“Can he even swallow?” I ask, not knowing if that muscle could have been impacted by his injury. My stress doesn’t abate as Sasha crawls over him, her wailing beginning to hurt my ears.

I’m thankful for the privacy wards I bought to use on my property. Prying eyes—and ears—won’t know what’s going on here tonight, and no well-intending or nosy neighbor will be able to interrupt things.

Hale’s motions are slow, and his eyes go glassy. I don’t think he’s able to drink nor does he have any understanding of what’s going on, so I order Nico to make the cut on his wrist bigger.

My friend sighs, doing as he’s told, and then holds his wrist to the sorcerer’s mouth. His own blood pours freely, and Hale willchoke on it if he doesn’t drink soon. Eventually, between his own blood and Nico’s, it dribbles over his lower lip.

I can’t threaten to kill someone already dying, so I do the next best thing.

“Hale, if you don’t swallow that blood, I’ll kill Gwyn. I’ll kill Sasha. I’ll even kill the fucking dog. Because if you don’t live, then Remy doesn’t live, and then there’s no point to any of them living. So if you don’t swallow right fucking now?—”

And then he does.

Slowly at first, just barely sucking on Nico’s skin, and then ravenously. He uses both hands to hold the blood supply to his mouth, and he draws deep.

Sasha cries tears of relief, sprawled across Hale’s stomach, and I listen to his thready pulse grow weaker and slower, even as Hale continues to gulp Nico’s blood. His heart stops beating altogether.

He groans when his heart starts up again—slow and steady. And alive.

“Oh, fuck,” I say, swiping my hand over my mouth as I put my hands on my head and walk a circle around my yard. The pain of Gwyn’s silver bullet stuck between flesh and bone keeps my relief from being too potent. It reminds me of what I stand to lose.

Will it be enough, I wonder? Will Gwyn be content with this?

I find out far sooner than I thought I would.

“What the fuck are you doing?” her voice asks, cold and quiet. I turn around, and she’s pushing her body up from where she’d been laying. Her long hair has fallen around her face, and I don’t know how she can even see what’s happening. Finally, she sits up. She rubs her temple, as if she’s sore. If she hurt herself falling to the ground, it certainly would have healed by now, but she squints as if she’s confused. I wonder if the spell Caitriona put upon her made things hazy.

“He was going to die,” I say, and Gwyn’s head snaps toward mine. Perhaps she simply needed her hatred to center her. Like a hawk, golden eyes flare with fury before she narrows her gaze on me—and then past me.

She must see Emile’s body where it lays—something I’m trying to ignore—because she heaves a sigh of relief. And then she goes still. Painfully fucking slowly, she draws her gaze to mine.

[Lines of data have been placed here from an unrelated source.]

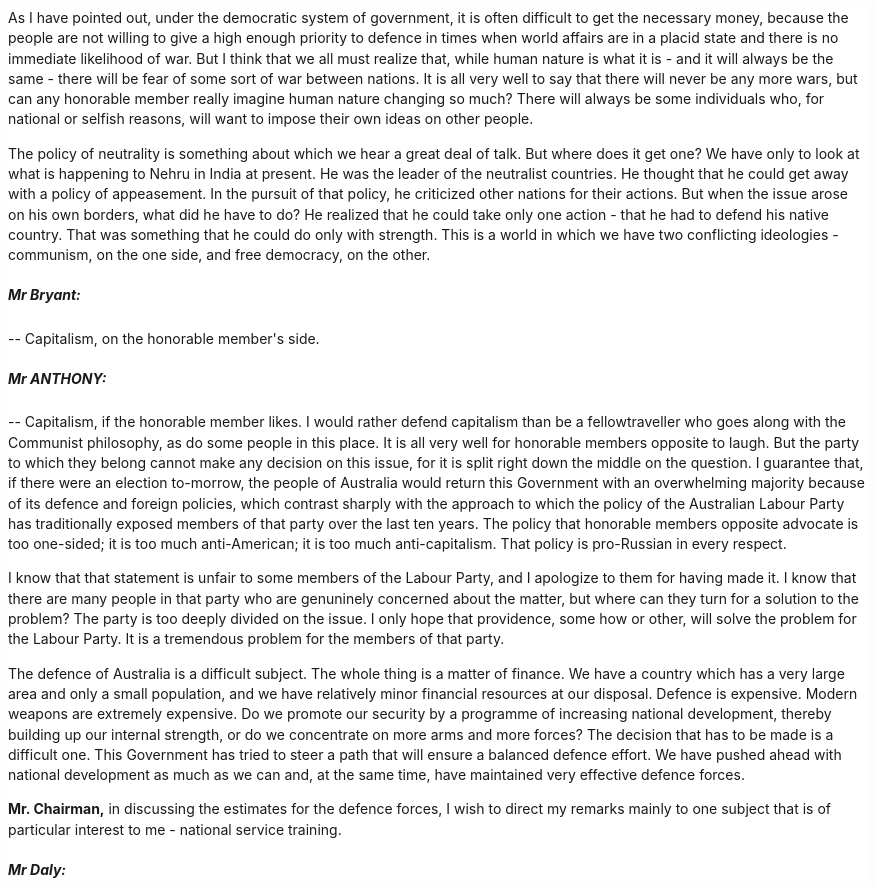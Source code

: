 As I have pointed out, under the democratic system of government, it is often difficult to get the necessary money, because the people are not willing to give a high enough priority to defence in times when world affairs are in a placid state and there is no immediate likelihood of war. But I think that we all must realize that, while human nature is what it is - and it will always be the same - there will be fear of some sort of war between nations. It is all very well to say that there will never be any more wars, but can any honorable member really imagine human nature changing so much? There will always be some individuals who, for national or selfish reasons, will want to impose their own ideas on other people. 

The policy of neutrality is something about which we hear a great deal of talk. But where does it get one? We have only to look at what is happening to Nehru in India at present. He was the leader of the neutralist countries. He thought that he could get away with a policy of appeasement. In the pursuit of that policy, he criticized other nations for their actions. But when the issue arose on his own borders, what did he have to do? He realized that he could take only one action - that he had to defend his native country. That was something that he could do only with strength. This is a world in which we have two conflicting ideologies - communism, on the one side, and free democracy, on the other. 

##### Mr Bryant:

-- Capitalism, on the honorable member's side. 

##### Mr ANTHONY:

-- Capitalism, if the honorable member likes. I would rather defend capitalism than be a fellowtraveller who goes along with the Communist philosophy, as do some people in this place. It is all very well for honorable members opposite to laugh. But the party to which they belong cannot make any decision on this issue, for it is split right down the middle on the question. I guarantee that, if there were an election to-morrow, the people of Australia would return this Government with an overwhelming majority because of its defence and foreign policies, which contrast sharply with the approach to which the policy of the Australian Labour Party has traditionally exposed members of that party over the last ten years. The policy that honorable members opposite advocate is too one-sided; it is too much anti-American; it is too much anti-capitalism. That policy is pro-Russian in every respect. 

I know that that statement is unfair to some members of the Labour Party, and I apologize to them for having made it. I know that there are many people in that party who are genuninely concerned about the matter, but where can they turn for a solution to the problem? The party is too deeply divided on the issue. I only hope that providence, some how or other, will solve the problem for the Labour Party. It is a tremendous problem for the members of that party. 

The defence of Australia is a difficult subject. The whole thing is a matter of finance. We have a country which has a very large area and only a small population, and we have relatively minor financial resources at our disposal. Defence is expensive. Modern weapons are extremely expensive. Do we promote our security by a programme of increasing national development, thereby building up our internal strength, or do we concentrate on more arms and more forces? The decision that has to be made is a difficult one. This Government has tried to steer a path that will ensure a balanced defence effort. We have pushed ahead with national development as much as we can and, at the same time, have maintained very effective defence forces. 


 **Mr. Chairman,** in discussing the estimates for the defence forces, I wish to direct my remarks mainly to one subject that is of particular interest to me - national service training. 

##### Mr Daly:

Gwyn doesn’t say a word, but she knows this was me. She swallows and breathes through her mouth before looking away.

“Did he say it was okay?” she asks, directing her question toward Sasha. Gwyn stands and gathers her balance for a second, before moving toward her sister on wobbly legs. Sasha is still sobbing as she lays across Hale. He’s drinking with a fervor, and I don’t know how much longer it will be before he tries to bend Nico over in front of us.

Thank god my friend has been around long enough to grow bored with eternity and broaden his sexual horizons to include men. He hasn’t brought anyone back to the compound in a while, something Margot has teased him about, so maybe it won’t be that much of a sacrifice for him.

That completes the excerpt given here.